Authors
Dougie Zubizarreta, Ariel L Beccia, Ellicott C Matthay, Jaquelyn L Jahn, Alina Schnake-Mahl
Published in
Social science & medicine (1982). Volume 404. Pages 119536. Jun 27, 2026. Epub Jun 27, 2026.
Abstract
Given intensifying political polarization and sweeping legal actions targeting marginalized populations across the U.S., there are increasing calls to examine how these policy changes are shaping population health and health inequities. To meet these calls, researchers have developed and applied various approaches to support rigorous, theoretically-informed quantitative research on policies and health.
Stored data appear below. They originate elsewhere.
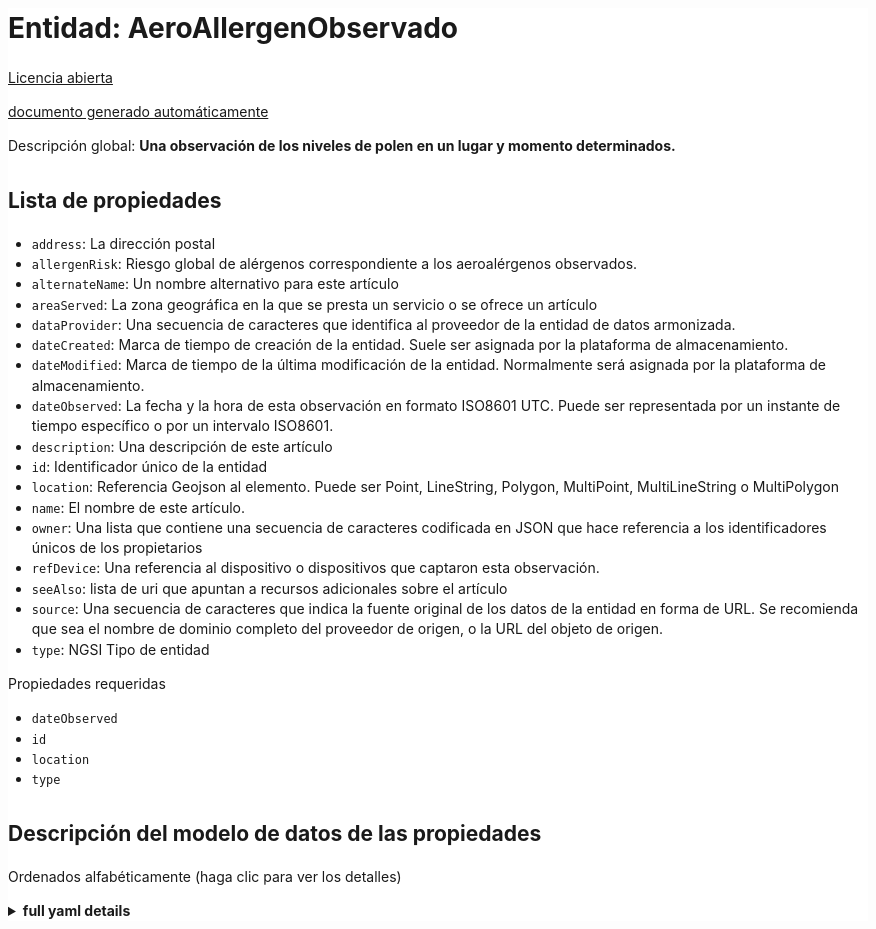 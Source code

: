 Entidad: AeroAllergenObservado  
==============================
  

[Licencia abierta](https://github.com/smart-data-models//dataModel.Environment/blob/master/AeroAllergenObserved/LICENSE.md)  

[documento generado automáticamente](https://docs.google.com/presentation/d/e/2PACX-1vTs-Ng5dIAwkg91oTTUdt8ua7woBXhPnwavZ0FxgR8BsAI_Ek3C5q97Nd94HS8KhP-r_quD4H0fgyt3/pub?start=false&loop=false&delayms=3000#slide=id.gb715ace035_0_60)  

Descripción global: **Una observación de los niveles de polen en un lugar y momento determinados.**  


## Lista de propiedades  


- `address`: La dirección postal  
- `allergenRisk`: Riesgo global de alérgenos correspondiente a los aeroalérgenos observados.  
- `alternateName`: Un nombre alternativo para este artículo  
- `areaServed`: La zona geográfica en la que se presta un servicio o se ofrece un artículo  
- `dataProvider`: Una secuencia de caracteres que identifica al proveedor de la entidad de datos armonizada.  
- `dateCreated`: Marca de tiempo de creación de la entidad. Suele ser asignada por la plataforma de almacenamiento.  
- `dateModified`: Marca de tiempo de la última modificación de la entidad. Normalmente será asignada por la plataforma de almacenamiento.  
- `dateObserved`: La fecha y la hora de esta observación en formato ISO8601 UTC. Puede ser representada por un instante de tiempo específico o por un intervalo ISO8601.  
- `description`: Una descripción de este artículo  
- `id`: Identificador único de la entidad  
- `location`: Referencia Geojson al elemento. Puede ser Point, LineString, Polygon, MultiPoint, MultiLineString o MultiPolygon  
- `name`: El nombre de este artículo.  
- `owner`: Una lista que contiene una secuencia de caracteres codificada en JSON que hace referencia a los identificadores únicos de los propietarios  
- `refDevice`: Una referencia al dispositivo o dispositivos que captaron esta observación.  
- `seeAlso`: lista de uri que apuntan a recursos adicionales sobre el artículo  
- `source`: Una secuencia de caracteres que indica la fuente original de los datos de la entidad en forma de URL. Se recomienda que sea el nombre de dominio completo del proveedor de origen, o la URL del objeto de origen.  
- `type`: NGSI Tipo de entidad  
  

Propiedades requeridas  
- `dateObserved`  
- `id`  
- `location`  
- `type`  

## Descripción del modelo de datos de las propiedades  

Ordenados alfabéticamente (haga clic para ver los detalles)  
<details><summary><strong>full yaml details</strong></summary></details>    
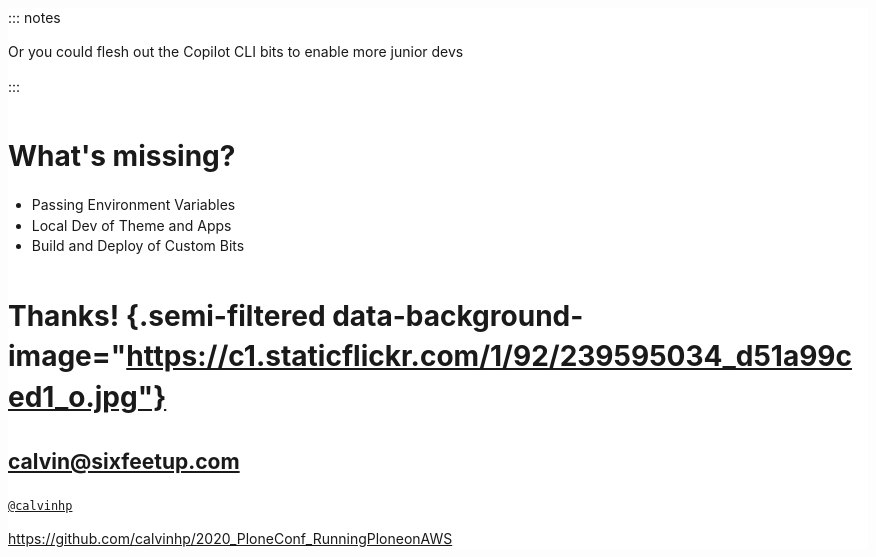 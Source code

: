 ::: notes

Or you could flesh out the Copilot CLI bits to enable more junior devs

:::

# What's missing?

* Passing Environment Variables
* Local Dev of Theme and Apps
* Build and Deploy of Custom Bits

# Thanks! {.semi-filtered data-background-image="https://c1.staticflickr.com/1/92/239595034_d51a99ced1_o.jpg"}

## <calvin@sixfeetup.com>

[`@calvinhp`](https://twitter.com/calvinhp)

<https://github.com/calvinhp/2020_PloneConf_RunningPloneonAWS>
To date, much of the literature has examined single policies; however, there is growing interest in examining alternative ways of conceptualizing policy exposures, namely as policy clusters or policy climates, to better capture how policies are enacted (and experienced) in "real-world" contexts. To advance this work, greater clarity is needed regarding how different approaches to policy conceptualization, measurement, and analysis align with distinct research questions and goals, ranging from identifying specific, manipulable policy levers to informing ways of extending the "policy space" beyond already existing laws to support broader social change. In this essay, we help fill this gap by outlining key issues related to policy exposures, including conceptualization, methods for measure development, and analytic approaches for understanding the relationship between policies and health. We end by discussing future directions for population health research on single policies, policy clusters, and policy climates, with an eye towards advancing health equity.
PMID:
42379093
Bibliographic data and abstract were imported from PubMed on 01 Jul 2026.